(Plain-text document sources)
%%
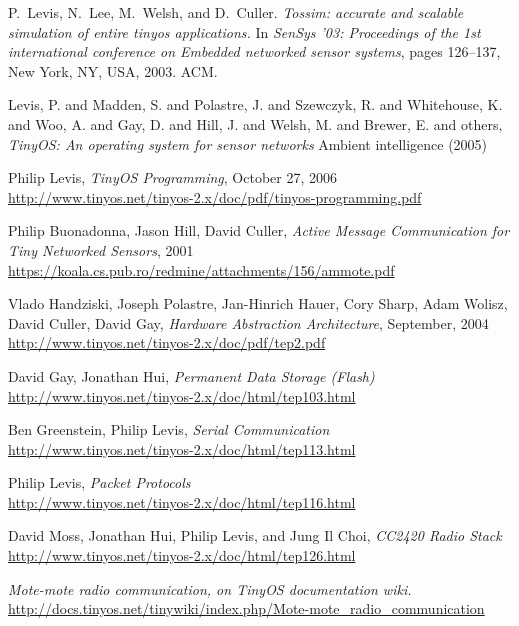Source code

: \begin{thebibliography}{99}
  P.~Levis, N.~Lee, M.~Welsh, and D.~Culler.
  \textit{Tossim: accurate and scalable
  simulation of entire tinyos applications.}
  \newblock In {\em SenSys '03: Proceedings of the
  1st international conference on Embedded
  networked sensor systems}, pages 126--137, New
  York, NY, USA, 2003. ACM.

  Levis, P. and Madden, S. and Polastre, J. and Szewczyk, R. and Whitehouse, K. and Woo, A. and Gay, D. and Hill, J. and Welsh, M. and Brewer, E. and others,
  \textit{TinyOS: An operating system for sensor networks}
  Ambient intelligence (2005)

  Philip Levis, \textit{TinyOS Programming}, October 27, 2006 \\
  \url{http://www.tinyos.net/tinyos-2.x/doc/pdf/tinyos-programming.pdf}

  Philip Buonadonna, Jason Hill, David Culler,
  \textit{Active Message Communication for Tiny Networked Sensors}, 2001 \\
  \url{https://koala.cs.pub.ro/redmine/attachments/156/ammote.pdf}

  Vlado Handziski, Joseph Polastre, Jan-Hinrich Hauer, Cory Sharp,
  Adam Wolisz, David Culler, David Gay, \textit{Hardware Abstraction Architecture}, September,  2004 \\
  \url{http://www.tinyos.net/tinyos-2.x/doc/pdf/tep2.pdf}

  David Gay, Jonathan Hui, \textit{Permanent Data Storage (Flash)} \\
  \url{http://www.tinyos.net/tinyos-2.x/doc/html/tep103.html}

  Ben Greenstein, Philip Levis, \textit{Serial Communication} \\
  \url{http://www.tinyos.net/tinyos-2.x/doc/html/tep113.html}

  Philip Levis, \textit{Packet Protocols} \\
  \url{http://www.tinyos.net/tinyos-2.x/doc/html/tep116.html}

  David Moss, Jonathan Hui, Philip Levis, and Jung Il Choi,
  \textit{CC2420 Radio Stack} \\
  \url{http://www.tinyos.net/tinyos-2.x/doc/html/tep126.html}

  \textit{Mote-mote radio communication, on TinyOS documentation wiki.} \\
  \url{http://docs.tinyos.net/tinywiki/index.php/Mote-mote_radio_communication}


\end{thebibliography}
%%
Each line of the data that has the string "Welsh" should be returned.

== Response to this task ==
  P.~Levis, N.~Lee, M.~Welsh, and D.~Culler.
  Levis, P. and Madden, S. and Polastre, J. and Szewczyk, R. and Whitehouse, K. and Woo, A. and Gay, D. and Hill, J. and Welsh, M. and Brewer, E. and others,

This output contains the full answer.